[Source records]
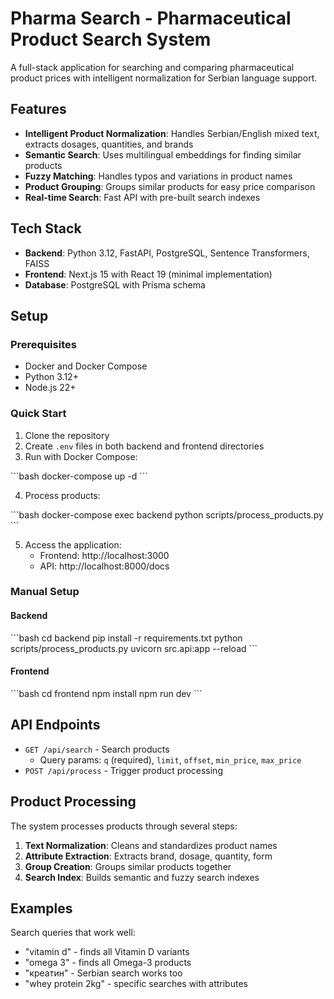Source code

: # Pharma Search - Pharmaceutical Product Search System

A full-stack application for searching and comparing pharmaceutical product prices with intelligent normalization for Serbian language support.

## Features

- **Intelligent Product Normalization**: Handles Serbian/English mixed text, extracts dosages, quantities, and brands
- **Semantic Search**: Uses multilingual embeddings for finding similar products
- **Fuzzy Matching**: Handles typos and variations in product names
- **Product Grouping**: Groups similar products for easy price comparison
- **Real-time Search**: Fast API with pre-built search indexes

## Tech Stack

- **Backend**: Python 3.12, FastAPI, PostgreSQL, Sentence Transformers, FAISS
- **Frontend**: Next.js 15 with React 19 (minimal implementation)
- **Database**: PostgreSQL with Prisma schema

## Setup

### Prerequisites

- Docker and Docker Compose
- Python 3.12+
- Node.js 22+

### Quick Start

1. Clone the repository
2. Create `.env` files in both backend and frontend directories
3. Run with Docker Compose:

\`\`\`bash
docker-compose up -d
\`\`\`

4. Process products:

\`\`\`bash
docker-compose exec backend python scripts/process_products.py
\`\`\`

5. Access the application:
   - Frontend: http://localhost:3000
   - API: http://localhost:8000/docs

### Manual Setup

#### Backend

\`\`\`bash
cd backend
pip install -r requirements.txt
python scripts/process_products.py
uvicorn src.api:app --reload
\`\`\`

#### Frontend

\`\`\`bash
cd frontend
npm install
npm run dev
\`\`\`

## API Endpoints

- `GET /api/search` - Search products
  - Query params: `q` (required), `limit`, `offset`, `min_price`, `max_price`
- `POST /api/process` - Trigger product processing

## Product Processing

The system processes products through several steps:

1. **Text Normalization**: Cleans and standardizes product names
2. **Attribute Extraction**: Extracts brand, dosage, quantity, form
3. **Group Creation**: Groups similar products together
4. **Search Index**: Builds semantic and fuzzy search indexes

## Examples

Search queries that work well:

- "vitamin d" - finds all Vitamin D variants
- "omega 3" - finds all Omega-3 products
- "креатин" - Serbian search works too
- "whey protein 2kg" - specific searches with attributes
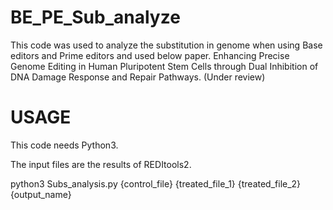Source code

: # BE_PE_Sub_analyze

This code was used to analyze the substitution in genome when using Base editors and Prime editors and used below paper.
Enhancing Precise Genome Editing in Human Pluripotent Stem Cells through Dual Inhibition of DNA Damage Response and Repair Pathways. (Under review)

# USAGE

This code needs Python3.

The input files are the results of REDItools2. 

python3 Subs_analysis.py {control_file} {treated_file_1} {treated_file_2} {output_name}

Exercise description:
Here the job is to print the data above exactly, except for any pictures.

Answer section:
Source code

: # Pharma Search - Pharmaceutical Product Search System

A full-stack application for searching and comparing pharmaceutical product prices with intelligent normalization for Serbian language support.

## Features

- **Intelligent Product Normalization**: Handles Serbian/English mixed text, extracts dosages, quantities, and brands
- **Semantic Search**: Uses multilingual embeddings for finding similar products
- **Fuzzy Matching**: Handles typos and variations in product names
- **Product Grouping**: Groups similar products for easy price comparison
- **Real-time Search**: Fast API with pre-built search indexes

## Tech Stack

- **Backend**: Python 3.12, FastAPI, PostgreSQL, Sentence Transformers, FAISS
- **Frontend**: Next.js 15 with React 19 (minimal implementation)
- **Database**: PostgreSQL with Prisma schema

## Setup

### Prerequisites

- Docker and Docker Compose
- Python 3.12+
- Node.js 22+

### Quick Start

1. Clone the repository
2. Create `.env` files in both backend and frontend directories
3. Run with Docker Compose:

\`\`\`bash
docker-compose up -d
\`\`\`

4. Process products:

\`\`\`bash
docker-compose exec backend python scripts/process_products.py
\`\`\`

5. Access the application:
   - Frontend: http://localhost:3000
   - API: http://localhost:8000/docs

### Manual Setup

#### Backend

\`\`\`bash
cd backend
pip install -r requirements.txt
python scripts/process_products.py
uvicorn src.api:app --reload
\`\`\`

#### Frontend

\`\`\`bash
cd frontend
npm install
npm run dev
\`\`\`

## API Endpoints

- `GET /api/search` - Search products
  - Query params: `q` (required), `limit`, `offset`, `min_price`, `max_price`
- `POST /api/process` - Trigger product processing

## Product Processing

The system processes products through several steps:

1. **Text Normalization**: Cleans and standardizes product names
2. **Attribute Extraction**: Extracts brand, dosage, quantity, form
3. **Group Creation**: Groups similar products together
4. **Search Index**: Builds semantic and fuzzy search indexes

## Examples

Search queries that work well:

- "vitamin d" - finds all Vitamin D variants
- "omega 3" - finds all Omega-3 products
- "креатин" - Serbian search works too
- "whey protein 2kg" - specific searches with attributes
Source code

: # BE_PE_Sub_analyze

This code was used to analyze the substitution in genome when using Base editors and Prime editors and used below paper.
Enhancing Precise Genome Editing in Human Pluripotent Stem Cells through Dual Inhibition of DNA Damage Response and Repair Pathways. (Under review)

# USAGE

This code needs Python3.

The input files are the results of REDItools2. 

python3 Subs_analysis.py {control_file} {treated_file_1} {treated_file_2} {output_name}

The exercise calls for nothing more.